Wednesday, February 17, 2010

Can You Solve the Problem? Are There More Solutions?

Are you frustrated with your job situation?  Do you see any alternatives?  Or do you see yourself as stuck with no way out?  I have recently been very involved in problem solving as I try to help my mom and step dad plan for illness and other life changing situations.  Sometimes, you have to get a new perspective to solve a problem.  Here’s an example of what seems to be an impossible problem and how a very resourceful girl solved it. What would you do?

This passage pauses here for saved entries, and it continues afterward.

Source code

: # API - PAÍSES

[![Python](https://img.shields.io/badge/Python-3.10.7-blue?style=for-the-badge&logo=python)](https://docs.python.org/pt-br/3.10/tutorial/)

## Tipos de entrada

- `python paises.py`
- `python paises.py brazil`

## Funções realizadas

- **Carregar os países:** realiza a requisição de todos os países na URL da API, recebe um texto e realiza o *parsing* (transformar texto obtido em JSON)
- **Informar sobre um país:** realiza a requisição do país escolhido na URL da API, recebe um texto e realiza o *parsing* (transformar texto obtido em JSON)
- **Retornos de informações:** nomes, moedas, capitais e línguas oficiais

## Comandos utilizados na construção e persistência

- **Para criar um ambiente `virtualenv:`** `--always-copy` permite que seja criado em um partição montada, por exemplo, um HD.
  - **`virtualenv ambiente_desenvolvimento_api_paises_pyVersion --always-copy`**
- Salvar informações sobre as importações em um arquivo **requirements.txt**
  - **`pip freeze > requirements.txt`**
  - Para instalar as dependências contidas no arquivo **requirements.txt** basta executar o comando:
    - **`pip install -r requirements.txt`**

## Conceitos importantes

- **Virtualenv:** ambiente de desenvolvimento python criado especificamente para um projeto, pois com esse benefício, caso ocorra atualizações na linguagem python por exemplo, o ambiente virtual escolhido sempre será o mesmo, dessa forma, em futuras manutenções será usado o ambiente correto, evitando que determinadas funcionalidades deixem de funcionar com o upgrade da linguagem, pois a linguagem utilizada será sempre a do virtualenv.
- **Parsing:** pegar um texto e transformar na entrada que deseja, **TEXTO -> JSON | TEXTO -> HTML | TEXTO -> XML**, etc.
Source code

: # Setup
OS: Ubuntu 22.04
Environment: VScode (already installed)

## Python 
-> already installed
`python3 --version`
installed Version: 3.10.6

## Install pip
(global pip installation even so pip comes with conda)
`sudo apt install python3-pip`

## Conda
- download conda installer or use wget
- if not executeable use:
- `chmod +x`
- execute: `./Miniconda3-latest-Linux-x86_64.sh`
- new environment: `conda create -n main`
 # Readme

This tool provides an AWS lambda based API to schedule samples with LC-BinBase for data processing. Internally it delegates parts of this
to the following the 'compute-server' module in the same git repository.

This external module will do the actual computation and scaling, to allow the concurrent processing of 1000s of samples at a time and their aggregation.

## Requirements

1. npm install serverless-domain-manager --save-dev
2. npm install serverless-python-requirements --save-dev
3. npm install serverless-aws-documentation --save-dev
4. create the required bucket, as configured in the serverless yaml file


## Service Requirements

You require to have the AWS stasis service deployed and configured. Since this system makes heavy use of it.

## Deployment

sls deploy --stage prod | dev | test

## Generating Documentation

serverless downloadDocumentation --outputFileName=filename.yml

A farmer had the misfortune of owing a large sum of money to the village moneylender.  The old and ugly moneylender fancied the farmer’s beautiful daughter, so he offered to make the farmer a deal.  He would forgive the farmer’s debt if he could marry his daughter.  Both the farmer and the daughter were horrified by the proposal, but the sly moneylender then said he would let chance decide her fate.  He told them that he would put a black pebble and a white pebble into an empty moneybag.  The girl would reach in and pick one pebble from the bag.  If she picked the black one, she would become his wife and her father’s debt would be forgiven.  If she picked the white pebble, she need not marry him and her father’s debt would still be forgiven.  If she refused to pick a pebble, her father would be thrown into jail until the debt was paid.  Pretty scary situation, huh?
Since they were standing on a pebble-strewn path, the moneylender bent over to pick up two pebbles as they talked.  The sharp-eyed girl noticed that he had picked up two black pebbles and put them into the bag.  He then asked the girl to pick a pebble.  Imagine you are the one faced with this dilemma.  What would you do?  It seems there are three possibilities:
  • She could refuse to take a pebble and send her father to jail
  • She could pick a black pebble and sacrifice herself in order to save her father from debt
  • She could pull out both black pebbles from the bag, expose the moneylender as a cheat, and likely incite his immediate revenge.  He does after all have the upper hand.

Maybe you feel like you too are stuck in a situation with limited resources and only a couple of choices.  I know I often feel this way myself.  But are you limiting yourself?  Are you viewing it as an either or situation when there are actually more options?  Have you explored all the possibilities?  Researched it?  Asked others for counsel or their perspective?  Are you leaving yourself open to unusual possibilities?

Here’s what our clever girl did in her seemingly impossible situation.  She put her hand into the moneybag and drew out a pebble.  Without looking at it, she fumbled and let it fall onto the pebble-strewn path, where it immediately became lost among all the other pebbles.  “How clumsy of me,” she said.  “But never mind, if you look into the bag for the one that is left, you will be able to tell which pebble I picked.”  Since the remaining pebble was black, it would have to be assumed that she had picked the white one.  And since the moneylender dared not admit his dishonesty, the girl would have changed what seemed an impossible situation into an extremely advantageous one.  Can you do the same with your situation?  Can you change an impossible situation into an advantageous one?